Las novatadas, plagios y estar ebrio en las universidades podrán castigarse con hasta cinco años de expulsión o multas

redacción LA VOZ

GALICIA

Novatadas, en una imagen de archivo, en Santiago
Novatadas, en una imagen de archivo, en Santiago Álvaro Ballesteros

El Consejo de Ministros aprueba la Ley de Convivencia Universitaria, que deroga la normativa vigente desde 1954

25 may 2021 . Actualizado a las 17:04 h.

Han tenido que pasar 40 años para que las universidades contasen con su primer código de conducta ajustado a la Constitución. Hasta este miércoles, tras su aprobación en el Consejo de Ministros, el régimen disciplinario en las facultades del país obedecía a un decreto de 1954, firmado por el dictador Francisco Franco en el pazo de Meirás, que queda hoy derogado y que el Ministerio de Universidades definía como «anacrónico» y «preconstitucional». Con la entrada en vigor de la Ley de Convivencia Universitaria, realizar novatadas con grave menoscabo de la dignidad de las personas, el acoso o el plagio pasan a ser conductas que podrán ser castigadas con la expulsión de dos meses a cinco años de la universidad.

El Gobierno entendía, además, que el decreto hasta hoy vigente estaba en clara contradicción con los principios democráticos y establecía un régimen disciplinario preconstitucional, esencialmente punitivo y que incluía sanciones desproporcionadas. «No solo contempla las máximas garantías jurídicas para los estudiantes, sino también las especificidades del ámbito universitario adecuado a la realidad social que se vive en la universidad», recoge el borrador de la ley.
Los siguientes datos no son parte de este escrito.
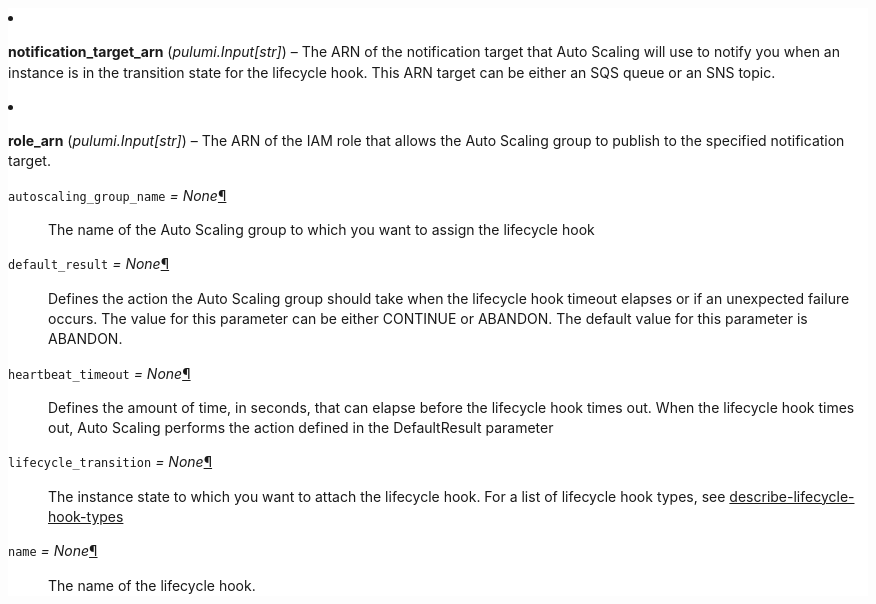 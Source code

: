 <li><p><strong>notification_target_arn</strong> (<em>pulumi.Input</em><em>[</em><em>str</em><em>]</em>) – The ARN of the notification target that Auto Scaling will use to notify you when an instance is in the transition state for the lifecycle hook. This ARN target can be either an SQS queue or an SNS topic.</p></li>
<li><p><strong>role_arn</strong> (<em>pulumi.Input</em><em>[</em><em>str</em><em>]</em>) – The ARN of the IAM role that allows the Auto Scaling group to publish to the specified notification target.</p></li>
</ul>
</dd>
</dl>
<dl class="attribute">
<dt id="pulumi_aws.autoscaling.LifecycleHook.autoscaling_group_name">
<code class="sig-name descname">autoscaling_group_name</code><em class="property"> = None</em><a class="headerlink" href="#pulumi_aws.autoscaling.LifecycleHook.autoscaling_group_name" title="Permalink to this definition">¶</a></dt>
<dd><p>The name of the Auto Scaling group to which you want to assign the lifecycle hook</p>
</dd></dl>

<dl class="attribute">
<dt id="pulumi_aws.autoscaling.LifecycleHook.default_result">
<code class="sig-name descname">default_result</code><em class="property"> = None</em><a class="headerlink" href="#pulumi_aws.autoscaling.LifecycleHook.default_result" title="Permalink to this definition">¶</a></dt>
<dd><p>Defines the action the Auto Scaling group should take when the lifecycle hook timeout elapses or if an unexpected failure occurs. The value for this parameter can be either CONTINUE or ABANDON. The default value for this parameter is ABANDON.</p>
</dd></dl>

<dl class="attribute">
<dt id="pulumi_aws.autoscaling.LifecycleHook.heartbeat_timeout">
<code class="sig-name descname">heartbeat_timeout</code><em class="property"> = None</em><a class="headerlink" href="#pulumi_aws.autoscaling.LifecycleHook.heartbeat_timeout" title="Permalink to this definition">¶</a></dt>
<dd><p>Defines the amount of time, in seconds, that can elapse before the lifecycle hook times out. When the lifecycle hook times out, Auto Scaling performs the action defined in the DefaultResult parameter</p>
</dd></dl>

<dl class="attribute">
<dt id="pulumi_aws.autoscaling.LifecycleHook.lifecycle_transition">
<code class="sig-name descname">lifecycle_transition</code><em class="property"> = None</em><a class="headerlink" href="#pulumi_aws.autoscaling.LifecycleHook.lifecycle_transition" title="Permalink to this definition">¶</a></dt>
<dd><p>The instance state to which you want to attach the lifecycle hook. For a list of lifecycle hook types, see <a class="reference external" href="https://docs.aws.amazon.com/cli/latest/reference/autoscaling/describe-lifecycle-hook-types.html#examples">describe-lifecycle-hook-types</a></p>
</dd></dl>

<dl class="attribute">
<dt id="pulumi_aws.autoscaling.LifecycleHook.name">
<code class="sig-name descname">name</code><em class="property"> = None</em><a class="headerlink" href="#pulumi_aws.autoscaling.LifecycleHook.name" title="Permalink to this definition">¶</a></dt>
<dd><p>The name of the lifecycle hook.</p>
</dd></dl>

<dl class="attribute">
<dt id="pulumi_aws.autoscaling.LifecycleHook.notification_metadata">

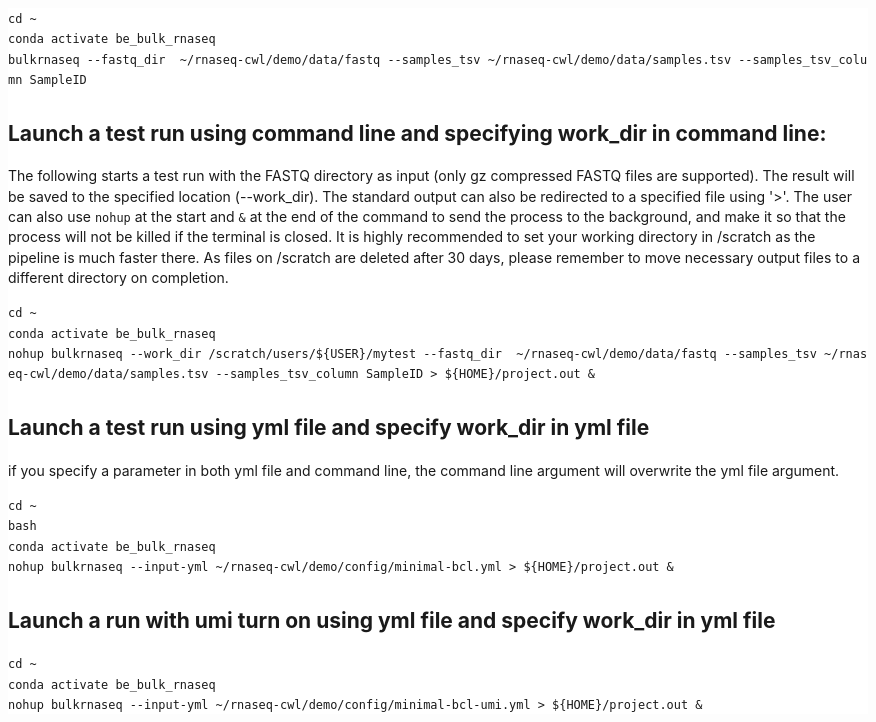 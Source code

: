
 ```
cd ~
conda activate be_bulk_rnaseq
bulkrnaseq --fastq_dir  ~/rnaseq-cwl/demo/data/fastq --samples_tsv ~/rnaseq-cwl/demo/data/samples.tsv --samples_tsv_column SampleID

```


## Launch a test run using command line and specifying work_dir in command line:

The following starts a test run with the FASTQ directory as input (only gz compressed FASTQ files are supported). 
The result will be saved to the specified location (--work_dir).
The standard output can also be redirected to a specified file using '>'.
The user can also use `nohup` at the start and `&` at the end of the command to send the process to the background, and make it so that the process will not be killed if the terminal is closed. 
It is highly recommended to set your working directory in /scratch as the pipeline is much faster there. As files on /scratch are deleted after 30 days, please remember to move necessary output files to a different directory on completion.

```
cd ~
conda activate be_bulk_rnaseq
nohup bulkrnaseq --work_dir /scratch/users/${USER}/mytest --fastq_dir  ~/rnaseq-cwl/demo/data/fastq --samples_tsv ~/rnaseq-cwl/demo/data/samples.tsv --samples_tsv_column SampleID > ${HOME}/project.out &

```

## Launch a test run using yml file and specify work_dir in yml file

if you specify a parameter in both yml file and command line, the command line argument will overwrite the yml file argument.

```
cd ~
bash
conda activate be_bulk_rnaseq
nohup bulkrnaseq --input-yml ~/rnaseq-cwl/demo/config/minimal-bcl.yml > ${HOME}/project.out &

```

## Launch a run with umi turn on using yml file and specify work_dir in yml file

```
cd ~
conda activate be_bulk_rnaseq
nohup bulkrnaseq --input-yml ~/rnaseq-cwl/demo/config/minimal-bcl-umi.yml > ${HOME}/project.out &

```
El ministro Manuel Castells logra derogar así la normativa franquista, que acumulaba casi setenta años en vigor, después de intentarlo el verano pasado. «El reglamento es obsoleto y punitivo desde cualquier punto de vista democrático», apuntó Castells en marzo a los colectivos estudiantiles para anunciar el fin del decreto, que encontró el rechazo de los rectores al advertirle del «vacío legal» que dejaba esta suspensión sin un recambio jurídico. Así, el nuevo marco actualiza una normativa que, hasta ahora, no regulaba el derecho de defensa del estudiante o no consideraba los principios básicos de proporcionalidad y responsabilidad.